A skeletal dysplasia leading to a perinatal death in 17th–19th century Lisbon, Portugal

Abstract

AbstractCongenital skeletal disorders are a heterogeneous group of anomalies that become evident during gestation. They are expressed in the shape and growth of the bones during development because of a defective genetic background. With the follow‐up of pregnant women and the advances in prenatal ultrasonographic examination and molecular genetic tests, nowadays, congenital skeletal disorders are identified at an early gestational age. If they are considered lethal, the termination of pregnancy is advised. This work unveils an exceptional instance of a rare pathological condition identified in a perinate (birth ± 2 weeks) from the 17th to 19th centuries, recovered during an excavation at the cloister of the São Domingos Convent in Lisbon, Portugal. The skeleton presents with exuberant modifications that include, among others, severe shortening (micromelia) and bowing of the long bones of the upper and lower limbs.
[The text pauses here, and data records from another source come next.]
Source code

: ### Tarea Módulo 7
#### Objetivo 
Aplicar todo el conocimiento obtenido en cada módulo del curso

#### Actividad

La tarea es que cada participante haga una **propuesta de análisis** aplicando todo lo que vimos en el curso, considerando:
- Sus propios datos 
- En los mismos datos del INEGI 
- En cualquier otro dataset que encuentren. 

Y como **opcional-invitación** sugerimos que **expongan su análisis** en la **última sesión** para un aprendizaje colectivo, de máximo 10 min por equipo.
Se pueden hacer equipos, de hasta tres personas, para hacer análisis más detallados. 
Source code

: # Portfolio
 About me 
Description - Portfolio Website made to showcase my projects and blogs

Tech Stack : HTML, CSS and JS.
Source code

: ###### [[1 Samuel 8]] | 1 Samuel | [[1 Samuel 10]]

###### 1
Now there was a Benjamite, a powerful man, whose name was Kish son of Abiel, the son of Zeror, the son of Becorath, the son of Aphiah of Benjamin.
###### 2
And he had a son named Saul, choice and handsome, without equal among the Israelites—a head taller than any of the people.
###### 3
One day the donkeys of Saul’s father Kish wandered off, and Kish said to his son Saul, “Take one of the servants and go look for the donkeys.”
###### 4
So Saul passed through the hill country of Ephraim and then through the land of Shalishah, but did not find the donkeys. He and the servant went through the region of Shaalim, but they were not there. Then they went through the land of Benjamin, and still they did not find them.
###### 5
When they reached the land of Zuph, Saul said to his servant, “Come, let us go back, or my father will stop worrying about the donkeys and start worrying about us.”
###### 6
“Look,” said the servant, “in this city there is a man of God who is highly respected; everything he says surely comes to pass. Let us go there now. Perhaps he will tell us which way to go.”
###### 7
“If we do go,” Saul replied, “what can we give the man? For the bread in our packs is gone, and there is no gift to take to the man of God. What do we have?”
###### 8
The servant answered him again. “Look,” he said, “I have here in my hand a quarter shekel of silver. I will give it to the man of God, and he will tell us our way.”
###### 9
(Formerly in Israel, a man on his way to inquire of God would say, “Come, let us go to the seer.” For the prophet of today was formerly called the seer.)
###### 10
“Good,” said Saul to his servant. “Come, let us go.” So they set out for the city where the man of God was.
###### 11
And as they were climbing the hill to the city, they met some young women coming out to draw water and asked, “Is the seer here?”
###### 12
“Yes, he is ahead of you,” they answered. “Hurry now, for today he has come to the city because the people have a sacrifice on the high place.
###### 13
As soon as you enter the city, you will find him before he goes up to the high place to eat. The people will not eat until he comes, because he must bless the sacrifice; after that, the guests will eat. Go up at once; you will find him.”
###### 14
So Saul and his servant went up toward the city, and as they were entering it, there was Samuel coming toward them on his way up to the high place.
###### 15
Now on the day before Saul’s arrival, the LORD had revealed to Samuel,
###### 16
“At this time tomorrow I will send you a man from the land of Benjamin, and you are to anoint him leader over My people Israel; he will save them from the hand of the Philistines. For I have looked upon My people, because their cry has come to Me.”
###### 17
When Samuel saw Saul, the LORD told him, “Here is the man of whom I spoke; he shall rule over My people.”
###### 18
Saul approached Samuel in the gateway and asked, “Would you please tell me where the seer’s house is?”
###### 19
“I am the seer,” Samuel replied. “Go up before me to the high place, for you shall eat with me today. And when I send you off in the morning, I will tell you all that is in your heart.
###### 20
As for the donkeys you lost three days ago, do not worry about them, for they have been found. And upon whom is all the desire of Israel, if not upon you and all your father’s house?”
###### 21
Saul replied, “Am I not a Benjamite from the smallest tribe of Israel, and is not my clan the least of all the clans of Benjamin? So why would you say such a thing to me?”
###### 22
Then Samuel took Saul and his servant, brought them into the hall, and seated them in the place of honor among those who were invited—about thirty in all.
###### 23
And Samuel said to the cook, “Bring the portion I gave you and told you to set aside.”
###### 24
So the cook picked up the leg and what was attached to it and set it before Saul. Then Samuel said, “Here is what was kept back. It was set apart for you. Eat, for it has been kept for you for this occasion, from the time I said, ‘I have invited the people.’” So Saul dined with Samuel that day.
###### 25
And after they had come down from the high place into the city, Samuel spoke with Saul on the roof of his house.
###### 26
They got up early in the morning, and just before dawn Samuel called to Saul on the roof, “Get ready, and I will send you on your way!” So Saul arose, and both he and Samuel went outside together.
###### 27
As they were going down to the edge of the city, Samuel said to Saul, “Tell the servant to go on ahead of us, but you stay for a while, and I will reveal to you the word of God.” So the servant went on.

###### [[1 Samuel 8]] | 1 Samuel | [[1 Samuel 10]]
The main skeletal findings indicated a presumptive general diagnosis of skeletal dysplasia, while the differential diagnosis includes hypophosphatasia, campomelic dysplasia, achondrogenesis, thanatophoric dysplasia, and severe achondroplasia with developmental delay and acanthosis nigricans (SADDAN) as the most plausible causes for the observed skeletal changes. Even though an exact diagnosis is unattainable based only on the macroscopic analysis of the bones, the phenotypic features observed in this perinate are more consistent with thanatophoric dysplasia type 1.